It is clear that $\text {Hom}_{\mathbb Q} (\mathbb Q, \mathbb Q)\cong \mathbb Q$. How about $\text {Hom}_{\mathbb Q} (\prod \mathbb Q, \mathbb Q)$, where the product runs over a countable index set? To what module is this $\text {Hom}$ isomorphic?
I do know that it is a vector space over the field $\mathbb Q $. What is the dimension thereof?

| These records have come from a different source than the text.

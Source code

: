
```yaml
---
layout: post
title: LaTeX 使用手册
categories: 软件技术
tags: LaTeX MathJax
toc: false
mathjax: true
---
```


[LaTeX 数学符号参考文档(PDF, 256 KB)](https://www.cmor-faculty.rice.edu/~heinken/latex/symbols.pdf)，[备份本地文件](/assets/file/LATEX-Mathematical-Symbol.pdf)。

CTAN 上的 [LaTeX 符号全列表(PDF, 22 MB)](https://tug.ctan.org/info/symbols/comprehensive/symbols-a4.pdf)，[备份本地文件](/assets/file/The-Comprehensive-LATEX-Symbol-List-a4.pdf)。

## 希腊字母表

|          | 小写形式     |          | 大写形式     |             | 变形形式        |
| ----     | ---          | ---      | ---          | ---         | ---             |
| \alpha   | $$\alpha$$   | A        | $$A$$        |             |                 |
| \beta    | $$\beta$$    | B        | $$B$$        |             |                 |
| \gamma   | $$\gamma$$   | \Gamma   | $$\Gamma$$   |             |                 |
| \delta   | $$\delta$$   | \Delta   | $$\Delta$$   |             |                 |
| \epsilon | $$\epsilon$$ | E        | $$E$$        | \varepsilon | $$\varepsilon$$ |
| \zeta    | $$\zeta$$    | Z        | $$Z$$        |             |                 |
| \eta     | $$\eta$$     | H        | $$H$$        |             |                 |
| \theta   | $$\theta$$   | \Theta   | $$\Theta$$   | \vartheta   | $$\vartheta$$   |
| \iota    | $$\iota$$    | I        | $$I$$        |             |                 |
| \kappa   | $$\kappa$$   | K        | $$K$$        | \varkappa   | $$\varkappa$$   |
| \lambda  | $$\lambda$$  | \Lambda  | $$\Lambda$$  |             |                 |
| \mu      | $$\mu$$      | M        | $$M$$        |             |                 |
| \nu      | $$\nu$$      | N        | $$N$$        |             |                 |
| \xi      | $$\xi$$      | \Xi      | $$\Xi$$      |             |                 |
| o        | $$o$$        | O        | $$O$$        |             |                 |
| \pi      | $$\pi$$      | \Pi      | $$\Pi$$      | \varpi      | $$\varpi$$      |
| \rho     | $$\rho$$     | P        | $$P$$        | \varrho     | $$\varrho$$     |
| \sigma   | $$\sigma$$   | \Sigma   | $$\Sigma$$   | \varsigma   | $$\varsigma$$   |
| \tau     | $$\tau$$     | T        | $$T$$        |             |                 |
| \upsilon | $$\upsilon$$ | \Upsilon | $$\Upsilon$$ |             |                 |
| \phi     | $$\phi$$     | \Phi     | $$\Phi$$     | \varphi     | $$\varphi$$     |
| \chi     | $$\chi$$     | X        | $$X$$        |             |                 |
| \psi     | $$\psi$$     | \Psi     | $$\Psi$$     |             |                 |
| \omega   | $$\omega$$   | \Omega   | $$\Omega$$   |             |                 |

Thanks to any leading reply.
This follows from two applications of the Erdős–Kaplansky theorem. Writing $|X|$ for the cardinality of a set $X$, this theorem asserts that the dimension of the dual space $V^{\ast}$ of an infinite-dimensional vector space $V$ over a field $K$ is
$$\dim V^{\ast} = |K|^{\dim V}.$$
$\mathbb{Q}^{\mathbb{N}}$ is the dual of the countable-dimensional $\mathbb{Q}$-vector space $\bigoplus_{\mathbb{N}} \mathbb{Q}$, so one application of the theorem gives
$$\dim \mathbb{Q}^{\mathbb{N}} = |\mathbb{Q}|^{|\mathbb{N}|} = \aleph_0^{\aleph_0} = \mathfrak{c}$$
which is the cardinality of the continuum $|\mathbb{R}|$. A second application of the theorem then gives
$$\dim (\mathbb{Q}^{\mathbb{N}})^{\ast} = |\mathbb{Q}|^{\mathfrak{c}} = \aleph_0^{\mathfrak{c}} = 2^{\mathfrak{c}}$$
which is strictly larger, the cardinality of the powerset $\mathbb{P}(\mathbb{R})$. This is an absurdly large vector space with no applications whatsoever that I know of, and of course all of this depends on the axiom of choice. In the absence of choice I think it's consistent that $\mathbb{Q}^{\mathbb{N}}$ does not have a basis at all, and that its dual is $\bigoplus_{\mathbb{N}} \mathbb{Q}$.